Empirical Inference, Max-Planck Institute for Intelligent Systems, Tübingen 72076, Germany.
Université Paris Cité, INSERM, UMRS-1124, Paris F-75006, France.
Brief Bioinform. 2024 Jan 22;25(2). doi: 10.1093/bib/bbae014.
Genome-wide association studies (GWAS) have enabled large-scale analysis of the role of genetic variants in human disease. Despite impressive methodological advances, subsequent clinical interpretation and application remains challenging when GWAS suffer from a lack of statistical power. In recent years, however, the use of information diffusion algorithms with molecular networks has led to fruitful insights on disease genes.

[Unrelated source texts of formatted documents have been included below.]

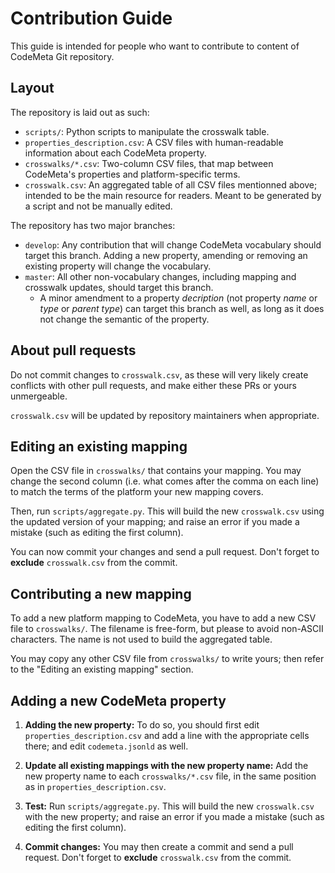 # Contribution Guide

This guide is intended for people who want to contribute to content of CodeMeta Git repository.

## Layout

The repository is laid out as such:

- `scripts/`: Python scripts to manipulate the crosswalk table.
- `properties_description.csv`: A CSV files with human-readable information about each CodeMeta property.
- `crosswalks/*.csv`: Two-column CSV files, that map between CodeMeta's properties and platform-specific terms.
- `crosswalk.csv`: An aggregated table of all CSV files mentionned above; intended to be the main resource for readers. Meant to be generated by a script and not be manually edited.

The repository has two major branches:

- `develop`: Any contribution that will change CodeMeta vocabulary should target this branch. Adding a new property, amending or removing an existing property will change the vocabulary.
- `master`: All other non-vocabulary changes, including mapping and crosswalk updates, should target this branch.
  - A minor amendment to a property *decription* (not property *name* or *type* or *parent type*) can target this branch as well, as long as it does not change the semantic of the property.

## About pull requests

Do not commit changes to `crosswalk.csv`, as these will very likely create conflicts with other pull requests, and make either these PRs or yours unmergeable.

`crosswalk.csv` will be updated by repository maintainers when appropriate.

## Editing an existing mapping

Open the CSV file in `crosswalks/` that contains your mapping.
You may change the second column (i.e. what comes after the comma on each line) to match the terms of the platform your new mapping covers.

Then, run `scripts/aggregate.py`. This will build the new `crosswalk.csv` using the updated version of your mapping; and raise an error if you made a mistake (such as editing the first column).

You can now commit your changes and send a pull request. Don't forget to **exclude** `crosswalk.csv` from the commit.

## Contributing a new mapping

To add a new platform mapping to CodeMeta, you have to add a new CSV file to `crosswalks/`. The filename is free-form, but please to avoid non-ASCII characters. The name is not used to build the aggregated table.

You may copy any other CSV file from `crosswalks/` to write yours; then refer to the "Editing an existing mapping" section.

## Adding a new CodeMeta property

1) **Adding the new property:**
To do so, you should first edit `properties_description.csv` and add a line with the appropriate cells there; and edit `codemeta.jsonld` as well.

2) **Update all existing mappings with the new property name:**
Add the new property name to each `crosswalks/*.csv` file, in the same position as in `properties_description.csv`.

3) **Test:**
Run `scripts/aggregate.py`. This will build the new `crosswalk.csv` with the new property; and raise an error if you made a mistake (such as editing the first column).

4) **Commit changes:**
You may then create a commit and send a pull request. Don't forget to **exclude** `crosswalk.csv` from the commit.
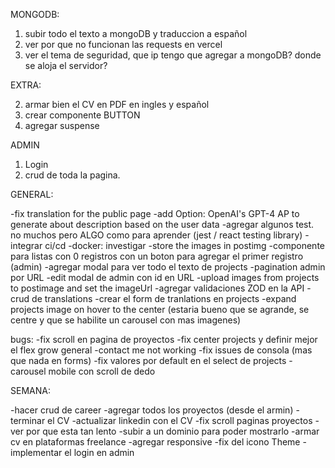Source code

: MONGODB:

1. subir todo el texto a mongoDB y traduccion a español
2. ver por que no funcionan las requests en vercel
3. ver el tema de seguridad, que ip tengo que agregar a mongoDB? donde se aloja el servidor?

EXTRA:

2. armar bien el CV en PDF en ingles y español
3. crear componente BUTTON
4. agregar suspense

ADMIN

1. Login
2. crud de toda la pagina.

GENERAL:

-fix translation for the public page
-add Option: OpenAI's GPT-4 AP to generate about description based on the user data
-agregar algunos test. no muchos pero ALGO como para aprender (jest / react testing library)
-integrar ci/cd
-docker: investigar
-store the images in postimg
-componente para listas con 0 registros con un boton para agregar el primer registro (admin)
-agregar modal para ver todo el texto de projects
-pagination admin por URL
-edit modal de admin con id en URL
-upload images from projects to postimage and set the imageUrl
-agregar validaciones ZOD en la API
-crud de translations
-crear el form de tranlations en projects
-expand projects image on hover to the center (estaria bueno que se agrande, se centre y que se habilite un carousel con mas imagenes)

bugs:
-fix scroll en pagina de proyectos
-fix center projects y definir mejor el flex grow general
-contact me not working
-fix issues de consola (mas que nada en forms)
-fix valores por default en el select de projects
-carousel mobile con scroll de dedo

SEMANA:

-hacer crud de career
-agregar todos los proyectos (desde el armin)
-terminar el CV
-actualizar linkedin con el CV
-fix scroll paginas proyectos
-ver por que esta tan lento
-subir a un dominio para poder mostrarlo
-armar cv en plataformas freelance
-agregar responsive
-fix del icono Theme
-implementar el login en admin
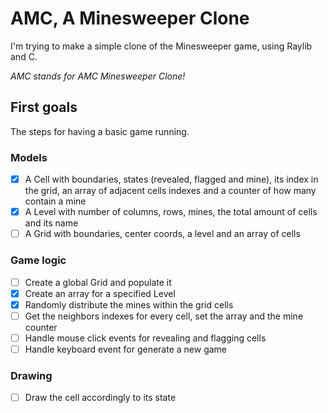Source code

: # AMC, A Minesweeper Clone

I'm trying to make a simple clone of the Minesweeper game, using Raylib and C.

*AMC stands for AMC Minesweeper Clone!*

## First goals

The steps for having a basic game running.

### Models

- [x] A Cell with boundaries, states (revealed, flagged and mine), its index in the grid, an array of adjacent cells indexes and a counter of how many contain a mine
- [x] A Level with number of columns, rows, mines, the total amount of cells and its name
- [ ] A Grid with boundaries, center coords, a level and an array of cells

### Game logic

- [ ] Create a global Grid and populate it
- [x] Create an array for a specified Level
- [x] Randomly distribute the mines within the grid cells
- [ ] Get the neighbors indexes for every cell, set the array and the mine counter
- [ ] Handle mouse click events for revealing and flagging cells
- [ ] Handle keyboard event for generate a new game

### Drawing

- [ ] Draw the cell accordingly to its state
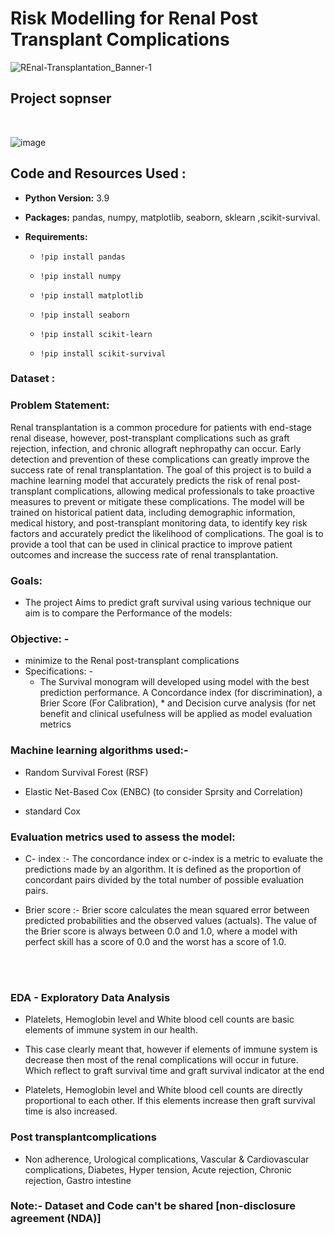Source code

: # Risk Modelling for Renal Post Transplant Complications
![REnal-Transplantation_Banner-1](https://user-images.githubusercontent.com/108168115/214647915-4f90e138-6cea-4945-b19e-99dea55e74b1.png)


## Project sopnser
<br>

![image](https://user-images.githubusercontent.com/108168115/215900285-f5dbc3ce-b2eb-4f7d-b766-647748a0ecab.png)


## Code and Resources Used :

* __Python Version:__ 3.9

* __Packages:__ pandas, numpy, matplotlib, seaborn, sklearn ,scikit-survival.

* __Requirements:__  
  
  * `!pip install pandas`
  
  * `!pip install numpy`

  * `!pip install matplotlib` 

  * `!pip install seaborn`

  * `!pip install scikit-learn`

  * `!pip install scikit-survival`


### Dataset :


### Problem Statement:

Renal transplantation is a common procedure for patients with end-stage renal disease, however, post-transplant complications such as graft rejection, infection, and chronic allograft nephropathy can occur. Early detection and prevention of these complications can greatly improve the success rate of renal transplantation. The goal of this project is to build a machine learning model that accurately predicts the risk of renal post-transplant complications, allowing medical professionals to take proactive measures to prevent or mitigate these complications. The model will be trained on historical patient data, including demographic information, medical history, and post-transplant monitoring data, to identify key risk factors and accurately predict the likelihood of complications. The goal is to provide a tool that can be used in clinical practice to improve patient outcomes and increase the success rate of renal transplantation.

### Goals: 
* The project Aims to predict graft survival using various technique our aim is to compare the Performance of the models:

 
### Objective: -
* minimize to the Renal post-transplant complications
* Specifications: -
   * The Survival monogram will developed using model with the best prediction performance. A Concordance index (for discrimination), a Brier Score (For Calibration),    * and Decision curve analysis (for net benefit and clinical usefulness will be applied as model evaluation metrics
   
### Machine learning algorithms used:-

* Random Survival Forest (RSF) 

* Elastic Net-Based Cox (ENBC) (to consider Sprsity and Correlation)

* standard Cox

### Evaluation metrics used to assess the model:
 * C- index :- The concordance index or c-index is a metric to evaluate the predictions made by an algorithm. It is defined as the proportion of concordant pairs divided by the total number of possible evaluation pairs.
 
 * Brier score :-  Brier score calculates the mean squared error between predicted probabilities and the observed values (actuals). The value of the Brier score is always between 0.0 and 1.0, where a model with perfect skill has a score of 0.0 and the worst has a score of 1.0.
   
<br>
<br>
<div class="text-center">
  <img src="https://user-images.githubusercontent.com/108168115/215897245-6b9aab03-be09-4dc6-a185-c86d5584ff68.png" class="img-fluid" alt="" />
</div>


### EDA - Exploratory Data Analysis

* Platelets, Hemoglobin level and White blood cell counts are basic elements of immune system in our health.

* This case clearly meant that, however if elements of immune system is decrease then most of the renal complications will occur in future. Which reflect to graft survival time and graft survival indicator at the end

* Platelets, Hemoglobin level and White blood cell counts are directly proportional to each other. If this elements increase then graft survival time is also increased.

### Post transplantcomplications 

* Non adherence, Urological complications, Vascular & Cardiovascular complications, Diabetes, Hyper tension, Acute rejection, Chronic rejection, Gastro intestine




### Note:- Dataset and Code can't be shared [non-disclosure agreement (NDA)]
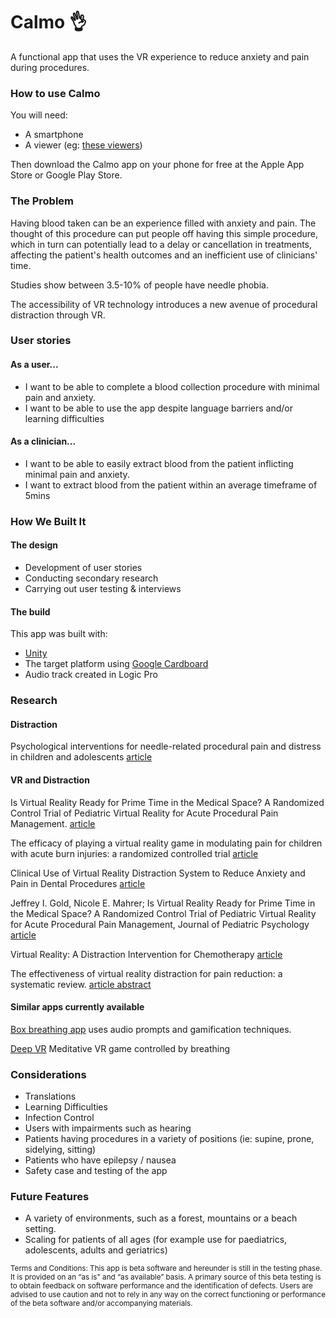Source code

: # Calmo 👌

A functional app that uses the VR experience to reduce anxiety and pain during procedures.

### How to use Calmo

You will need:

* A smartphone
* A viewer (eg: [these viewers](https://vr.google.com/intl/en_uk/cardboard/get-cardboard/))

Then download the Calmo app on your phone for free at the Apple App Store or Google Play Store.

### The Problem

Having blood taken can be an experience filled with anxiety and pain. The thought of this procedure can put people off having this simple procedure, which in turn can potentially lead to a delay or cancellation in treatments, affecting the patient's health outcomes and an inefficient use of clinicians' time.

Studies show between 3.5-10% of people have needle phobia.

The accessibility of VR technology introduces a new avenue of procedural distraction through VR.

### User stories

#### As a user...

* I want to be able to complete a blood collection procedure with minimal pain and anxiety.
* I want to be able to use the app despite language barriers and/or learning difficulties

#### As a clinician...

* I want to be able to easily extract blood from the patient inflicting minimal pain and anxiety.
* I want to extract blood from the patient within an average timeframe of 5mins

### How We Built It

#### The design

* Development of user stories
* Conducting secondary research
* Carrying out user testing & interviews

#### The build

This app was built with:

* [Unity](https://unity3d.com/learn/tutorials/s/virtual-reality)
* The target platform using [Google Cardboard](https://vr.google.com/cardboard/)
* Audio track created in Logic Pro

### Research

#### Distraction

Psychological interventions for needle-related procedural pain and distress in children and adolescents [article](http://www.cochrane.org/CD005179/SYMPT_psychological-interventions-for-needle-related-procedural-pain-and-distress-in-children-and-adolescents)

#### VR and Distraction

Is Virtual Reality Ready for Prime Time in the Medical Space? A Randomized Control Trial of Pediatric Virtual Reality for Acute Procedural Pain Management. [article](https://www.ncbi.nlm.nih.gov/pubmed/29053848)

The efficacy of playing a virtual reality game in modulating pain for children with acute burn injuries: a randomized controlled trial [article](<https://www.ncbi.nlm.nih.gov/pubmed/?term=Das%2C+D.+A.%2C+Grimmer%2C+K.+A.%2C+Sparnon%2C+A.+L.%2C+McRae%2C+S.+E.%2C+%26%C2%A0Thomas%2C+B.+H.+(2005).+The+efficacy+of+playing+a+virtual+reality%C2%A0game+in+modulating+pain+for+children+with+acute+burn%C2%A0injuries>)

Clinical Use of Virtual Reality Distraction System to Reduce Anxiety and Pain in Dental Procedures [article](https://www.ncbi.nlm.nih.gov/pmc/articles/PMC4043252/)

Jeffrey I. Gold, Nicole E. Mahrer; Is Virtual Reality Ready for Prime Time in the Medical Space? A Randomized Control Trial of Pediatric Virtual Reality for Acute Procedural Pain Management, Journal of Pediatric Psychology [article](pdf)

Virtual Reality: A Distraction Intervention for Chemotherapy [article](https://www.ncbi.nlm.nih.gov/pmc/articles/PMC2121303/)

The effectiveness of virtual reality distraction for pain reduction: a systematic review. [article abstract](https://www.ncbi.nlm.nih.gov/pubmed/20691523?dopt=Abstract)

#### Similar apps currently available

[Box breathing app](http://boxbreathing.org/) uses audio prompts and gamification techniques.

[Deep VR](http://www.exploredeep.com/#about-deep) Meditative VR game controlled by breathing

### Considerations

* Translations
* Learning Difficulties
* Infection Control
* Users with impairments such as hearing
* Patients having procedures in a variety of positions (ie: supine, prone, sidelying, sitting)
* Patients who have epilepsy / nausea
* Safety case and testing of the app

### Future Features

* A variety of environments, such as a forest, mountains or a beach setting.
* Scaling for patients of all ages (for example use for paediatrics, adolescents, adults and geriatrics)

<small>Terms and Conditions: This app is beta software and hereunder is still in the testing phase. It is provided on an “as is" and “as available” basis. A primary source of this beta testing is to obtain feedback on software performance and the identification of defects. Users are advised to use caution and not to rely in any way on the correct functioning or performance of the beta software and/or accompanying materials.</small>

We present an overview of the design choices and pitfalls that prove crucial in the application of network propagation methods to GWAS summary statistics. We highlight general trends from the literature, and present benchmark experiments to expand on these insights selecting as case study three diseases and five molecular networks. We verify that the use of gene-level scores based on GWAS P-values offers advantages over the selection of a set of 'seed' disease genes not weighted by the associated P-values if the GWAS summary statistics are of sufficient quality. Beyond that, the size and the density of the networks prove to be important factors for consideration. Finally, we explore several ensemble methods and show that combining multiple networks may improve the network propagation approach.
全基因组关联研究 (GWAS) 使对遗传变异在人类疾病中的作用进行大规模分析成为可能。尽管在方法学上取得了令人瞩目的进展,但当 GWAS 缺乏统计效力时,后续的临床解释和应用仍然具有挑战性。然而,近年来,利用分子网络中的信息扩散算法,对疾病基因有了富有成效的认识。
我们概述了在将网络传播方法应用于 GWAS 汇总统计数据时证明至关重要的设计选择和陷阱。我们从文献中强调了一般趋势,并进行了基准实验,以扩展这些见解,选择三种疾病和五个分子网络作为案例研究。我们验证了,如果 GWAS 汇总统计数据的质量足够好,基于 GWAS P 值的基因级评分的使用优于不根据相关 P 值加权选择一组“种子”疾病基因的选择。除此之外,网络的大小和密度被证明是需要考虑的重要因素。最后,我们探索了几种集成方法,并表明结合多个网络可以改进网络传播方法。